_The problem_
Write exactly the lines running from the start of the material below to the line that includes "<td>Tool for securing LLM interactions.</td>", and include no pictures.

_Input data_

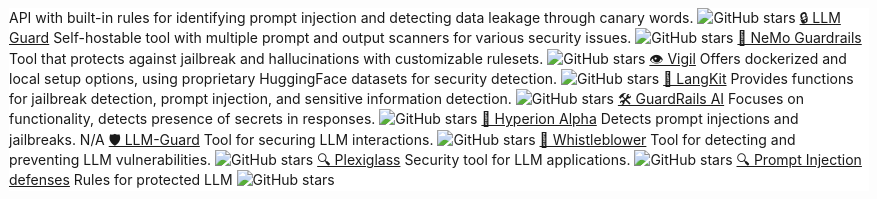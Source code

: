 <td>API with built-in rules for identifying prompt injection and detecting data leakage through canary words.</td>
<td><img src="https://img.shields.io/github/stars/protectai/rebuff?style=social" alt="GitHub stars"></td>
</tr>
<tr>
<td><a href="https://github.com/laiyer-ai/llm-guard">🔒 LLM Guard</a></td>
<td>Self-hostable tool with multiple prompt and output scanners for various security issues.</td>
<td><img src="https://img.shields.io/github/stars/laiyer-ai/llm-guard?style=social" alt="GitHub stars"></td>
</tr>
<tr>
<td><a href="https://github.com/NVIDIA/NeMo-Guardrails">🚧 NeMo Guardrails</a></td>
<td>Tool that protects against jailbreak and hallucinations with customizable rulesets.</td>
<td><img src="https://img.shields.io/github/stars/NVIDIA/NeMo-Guardrails?style=social" alt="GitHub stars"></td>
</tr>
<tr>
<td><a href="https://github.com/deadbits/vigil-llm">👁️ Vigil</a></td>
<td>Offers dockerized and local setup options, using proprietary HuggingFace datasets for security detection.</td>
<td><img src="https://img.shields.io/github/stars/deadbits/vigil-llm?style=social" alt="GitHub stars"></td>
</tr>
<tr>
<td><a href="https://github.com/whylabs/langkit">🧰 LangKit</a></td>
<td>Provides functions for jailbreak detection, prompt injection, and sensitive information detection.</td>
<td><img src="https://img.shields.io/github/stars/whylabs/langkit?style=social" alt="GitHub stars"></td>
</tr>
<tr>
<td><a href="https://github.com/ShreyaR/guardrails">🛠️ GuardRails AI</a></td>
<td>Focuses on functionality, detects presence of secrets in responses.</td>
<td><img src="https://img.shields.io/github/stars/ShreyaR/guardrails?style=social" alt="GitHub stars"></td>
</tr>
<tr>
<td><a href="https://huggingface.co/Epivolis/Hyperion">🦸 Hyperion Alpha</a></td>
<td>Detects prompt injections and jailbreaks.</td>
<td>N/A</td>
</tr>
<tr>
<td><a href="https://github.com/protectai/llm-guard">🛡️ LLM-Guard</a></td>
<td>Tool for securing LLM interactions.</td>
<td><img src="https://img.shields.io/github/stars/protectai/llm-guard?style=social" alt="GitHub stars"></td>
</tr>
<tr>
<td><a href="https://github.com/Repello-AI/whistleblower">🚨 Whistleblower</a></td>
<td>Tool for detecting and preventing LLM vulnerabilities.</td>
<td><img src="https://img.shields.io/github/stars/Repello-AI/whistleblower?style=social" alt="GitHub stars"></td>
</tr>
<tr>
<td><a href="https://github.com/safellama/plexiglass">🔍 Plexiglass</a></td>
<td>Security tool for LLM applications.</td>
<td><img src="https://img.shields.io/github/stars/safellama/plexiglass?style=social" alt="GitHub stars"></td>
</tr>
<tr>
<td><a href="https://github.com/tldrsec/prompt-injection-defenses">🔍 Prompt Injection defenses</a></td>
<td>Rules for protected LLM</td>
<td><img src="https://img.shields.io/github/stars/tldrsec/prompt-injection-defenses?style=social" alt="GitHub stars"></td>
</tr>
<tr>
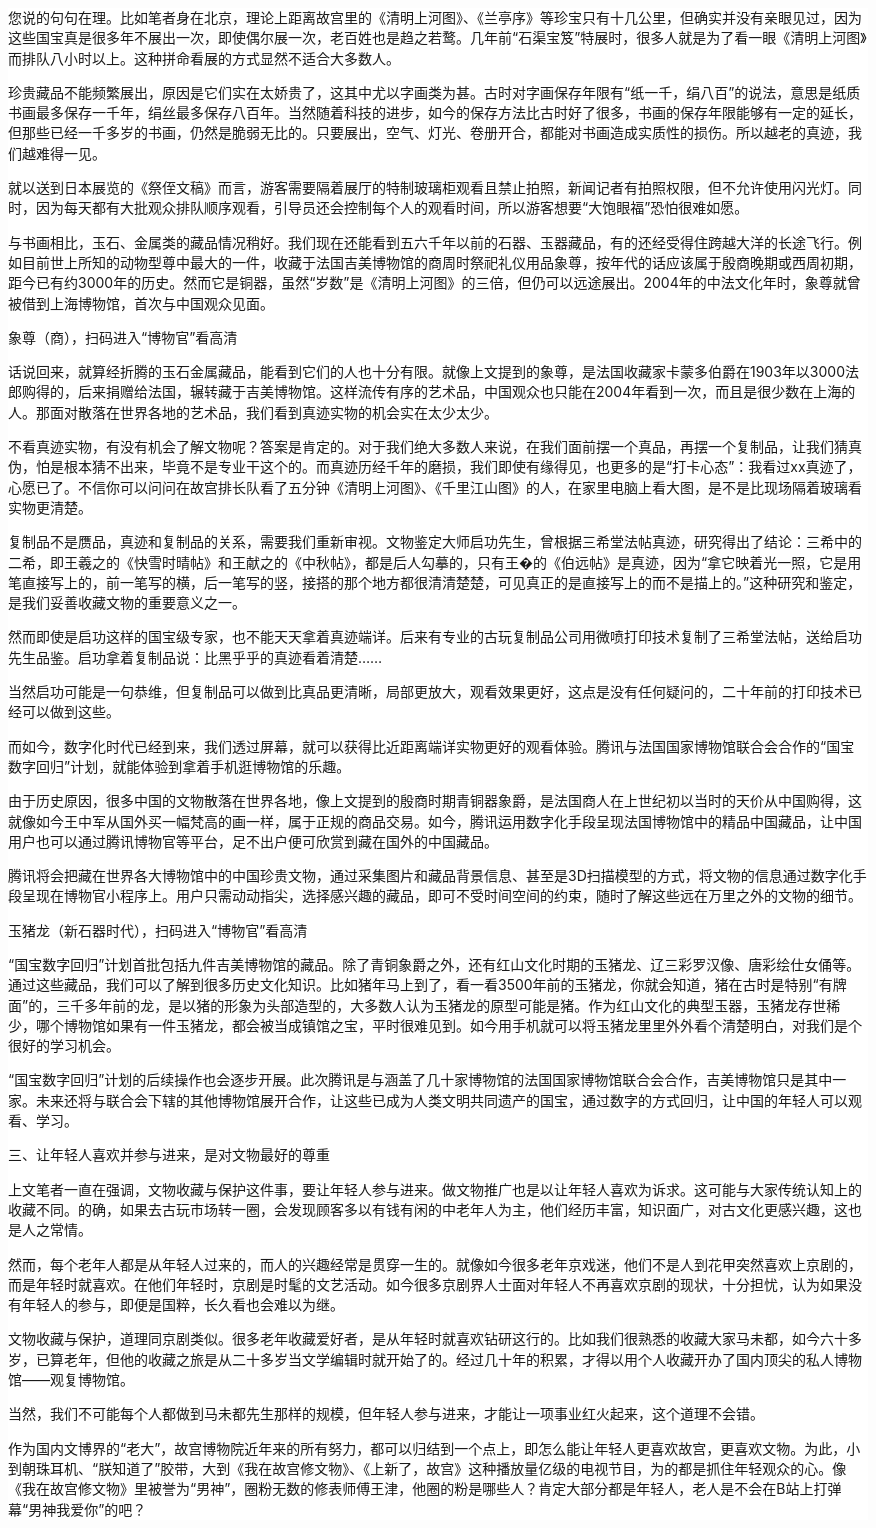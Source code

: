 您说的句句在理。比如笔者身在北京，理论上距离故宫里的《清明上河图》、《兰亭序》等珍宝只有十几公里，但确实并没有亲眼见过，因为这些国宝真是很多年不展出一次，即使偶尔展一次，老百姓也是趋之若鹜。几年前“石渠宝笈”特展时，很多人就是为了看一眼《清明上河图》而排队八小时以上。这种拼命看展的方式显然不适合大多数人。

珍贵藏品不能频繁展出，原因是它们实在太娇贵了，这其中尤以字画类为甚。古时对字画保存年限有“纸一千，绢八百”的说法，意思是纸质书画最多保存一千年，绢丝最多保存八百年。当然随着科技的进步，如今的保存方法比古时好了很多，书画的保存年限能够有一定的延长，但那些已经一千多岁的书画，仍然是脆弱无比的。只要展出，空气、灯光、卷册开合，都能对书画造成实质性的损伤。所以越老的真迹，我们越难得一见。

就以送到日本展览的《祭侄文稿》而言，游客需要隔着展厅的特制玻璃柜观看且禁止拍照，新闻记者有拍照权限，但不允许使用闪光灯。同时，因为每天都有大批观众排队顺序观看，引导员还会控制每个人的观看时间，所以游客想要“大饱眼福”恐怕很难如愿。

与书画相比，玉石、金属类的藏品情况稍好。我们现在还能看到五六千年以前的石器、玉器藏品，有的还经受得住跨越大洋的长途飞行。例如目前世上所知的动物型尊中最大的一件，收藏于法国吉美博物馆的商周时祭祀礼仪用品象尊，按年代的话应该属于殷商晚期或西周初期，距今已有约3000年的历史。然而它是铜器，虽然“岁数”是《清明上河图》的三倍，但仍可以远途展出。2004年的中法文化年时，象尊就曾被借到上海博物馆，首次与中国观众见面。

象尊（商），扫码进入“博物官”看高清

话说回来，就算经折腾的玉石金属藏品，能看到它们的人也十分有限。就像上文提到的象尊，是法国收藏家卡蒙多伯爵在1903年以3000法郎购得的，后来捐赠给法国，辗转藏于吉美博物馆。这样流传有序的艺术品，中国观众也只能在2004年看到一次，而且是很少数在上海的人。那面对散落在世界各地的艺术品，我们看到真迹实物的机会实在太少太少。

不看真迹实物，有没有机会了解文物呢？答案是肯定的。对于我们绝大多数人来说，在我们面前摆一个真品，再摆一个复制品，让我们猜真伪，怕是根本猜不出来，毕竟不是专业干这个的。而真迹历经千年的磨损，我们即使有缘得见，也更多的是“打卡心态”：我看过xx真迹了，心愿已了。不信你可以问问在故宫排长队看了五分钟《清明上河图》、《千里江山图》的人，在家里电脑上看大图，是不是比现场隔着玻璃看实物更清楚。

复制品不是赝品，真迹和复制品的关系，需要我们重新审视。文物鉴定大师启功先生，曾根据三希堂法帖真迹，研究得出了结论：三希中的二希，即王羲之的《快雪时晴帖》和王献之的《中秋帖》，都是后人勾摹的，只有王�的《伯远帖》是真迹，因为“拿它映着光一照，它是用笔直接写上的，前一笔写的横，后一笔写的竖，接搭的那个地方都很清清楚楚，可见真正的是直接写上的而不是描上的。”这种研究和鉴定，是我们妥善收藏文物的重要意义之一。

然而即使是启功这样的国宝级专家，也不能天天拿着真迹端详。后来有专业的古玩复制品公司用微喷打印技术复制了三希堂法帖，送给启功先生品鉴。启功拿着复制品说：比黑乎乎的真迹看着清楚……

当然启功可能是一句恭维，但复制品可以做到比真品更清晰，局部更放大，观看效果更好，这点是没有任何疑问的，二十年前的打印技术已经可以做到这些。

而如今，数字化时代已经到来，我们透过屏幕，就可以获得比近距离端详实物更好的观看体验。腾讯与法国国家博物馆联合会合作的“国宝数字回归”计划，就能体验到拿着手机逛博物馆的乐趣。

由于历史原因，很多中国的文物散落在世界各地，像上文提到的殷商时期青铜器象爵，是法国商人在上世纪初以当时的天价从中国购得，这就像如今王中军从国外买一幅梵高的画一样，属于正规的商品交易。如今，腾讯运用数字化手段呈现法国博物馆中的精品中国藏品，让中国用户也可以通过腾讯博物官等平台，足不出户便可欣赏到藏在国外的中国藏品。

腾讯将会把藏在世界各大博物馆中的中国珍贵文物，通过采集图片和藏品背景信息、甚至是3D扫描模型的方式，将文物的信息通过数字化手段呈现在博物官小程序上。用户只需动动指尖，选择感兴趣的藏品，即可不受时间空间的约束，随时了解这些远在万里之外的文物的细节。

玉猪龙（新石器时代），扫码进入“博物官”看高清

“国宝数字回归”计划首批包括九件吉美博物馆的藏品。除了青铜象爵之外，还有红山文化时期的玉猪龙、辽三彩罗汉像、唐彩绘仕女俑等。通过这些藏品，我们可以了解到很多历史文化知识。比如猪年马上到了，看一看3500年前的玉猪龙，你就会知道，猪在古时是特别“有牌面”的，三千多年前的龙，是以猪的形象为头部造型的，大多数人认为玉猪龙的原型可能是猪。作为红山文化的典型玉器，玉猪龙存世稀少，哪个博物馆如果有一件玉猪龙，都会被当成镇馆之宝，平时很难见到。如今用手机就可以将玉猪龙里里外外看个清楚明白，对我们是个很好的学习机会。

“国宝数字回归”计划的后续操作也会逐步开展。此次腾讯是与涵盖了几十家博物馆的法国国家博物馆联合会合作，吉美博物馆只是其中一家。未来还将与联合会下辖的其他博物馆展开合作，让这些已成为人类文明共同遗产的国宝，通过数字的方式回归，让中国的年轻人可以观看、学习。

三、让年轻人喜欢并参与进来，是对文物最好的尊重

上文笔者一直在强调，文物收藏与保护这件事，要让年轻人参与进来。做文物推广也是以让年轻人喜欢为诉求。这可能与大家传统认知上的收藏不同。的确，如果去古玩市场转一圈，会发现顾客多以有钱有闲的中老年人为主，他们经历丰富，知识面广，对古文化更感兴趣，这也是人之常情。

然而，每个老年人都是从年轻人过来的，而人的兴趣经常是贯穿一生的。就像如今很多老年京戏迷，他们不是人到花甲突然喜欢上京剧的，而是年轻时就喜欢。在他们年轻时，京剧是时髦的文艺活动。如今很多京剧界人士面对年轻人不再喜欢京剧的现状，十分担忧，认为如果没有年轻人的参与，即便是国粹，长久看也会难以为继。

文物收藏与保护，道理同京剧类似。很多老年收藏爱好者，是从年轻时就喜欢钻研这行的。比如我们很熟悉的收藏大家马未都，如今六十多岁，已算老年，但他的收藏之旅是从二十多岁当文学编辑时就开始了的。经过几十年的积累，才得以用个人收藏开办了国内顶尖的私人博物馆――观复博物馆。

当然，我们不可能每个人都做到马未都先生那样的规模，但年轻人参与进来，才能让一项事业红火起来，这个道理不会错。

作为国内文博界的“老大”，故宫博物院近年来的所有努力，都可以归结到一个点上，即怎么能让年轻人更喜欢故宫，更喜欢文物。为此，小到朝珠耳机、“朕知道了”胶带，大到《我在故宫修文物》、《上新了，故宫》这种播放量亿级的电视节目，为的都是抓住年轻观众的心。像《我在故宫修文物》里被誉为“男神”，圈粉无数的修表师傅王津，他圈的粉是哪些人？肯定大部分都是年轻人，老人是不会在B站上打弹幕“男神我爱你”的吧？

_Exercise result_
Source code

: <td>API with built-in rules for identifying prompt injection and detecting data leakage through canary words.</td>
<td><img src="https://img.shields.io/github/stars/protectai/rebuff?style=social" alt="GitHub stars"></td>
</tr>
<tr>
<td><a href="https://github.com/laiyer-ai/llm-guard">🔒 LLM Guard</a></td>
<td>Self-hostable tool with multiple prompt and output scanners for various security issues.</td>
<td><img src="https://img.shields.io/github/stars/laiyer-ai/llm-guard?style=social" alt="GitHub stars"></td>
</tr>
<tr>
<td><a href="https://github.com/NVIDIA/NeMo-Guardrails">🚧 NeMo Guardrails</a></td>
<td>Tool that protects against jailbreak and hallucinations with customizable rulesets.</td>
<td><img src="https://img.shields.io/github/stars/NVIDIA/NeMo-Guardrails?style=social" alt="GitHub stars"></td>
</tr>
<tr>
<td><a href="https://github.com/deadbits/vigil-llm">👁️ Vigil</a></td>
<td>Offers dockerized and local setup options, using proprietary HuggingFace datasets for security detection.</td>
<td><img src="https://img.shields.io/github/stars/deadbits/vigil-llm?style=social" alt="GitHub stars"></td>
</tr>
<tr>
<td><a href="https://github.com/whylabs/langkit">🧰 LangKit</a></td>
<td>Provides functions for jailbreak detection, prompt injection, and sensitive information detection.</td>
<td><img src="https://img.shields.io/github/stars/whylabs/langkit?style=social" alt="GitHub stars"></td>
</tr>
<tr>
<td><a href="https://github.com/ShreyaR/guardrails">🛠️ GuardRails AI</a></td>
<td>Focuses on functionality, detects presence of secrets in responses.</td>
<td><img src="https://img.shields.io/github/stars/ShreyaR/guardrails?style=social" alt="GitHub stars"></td>
</tr>
<tr>
<td><a href="https://huggingface.co/Epivolis/Hyperion">🦸 Hyperion Alpha</a></td>
<td>Detects prompt injections and jailbreaks.</td>
<td>N/A</td>
</tr>
<tr>
<td><a href="https://github.com/protectai/llm-guard">🛡️ LLM-Guard</a></td>
<td>Tool for securing LLM interactions.</td>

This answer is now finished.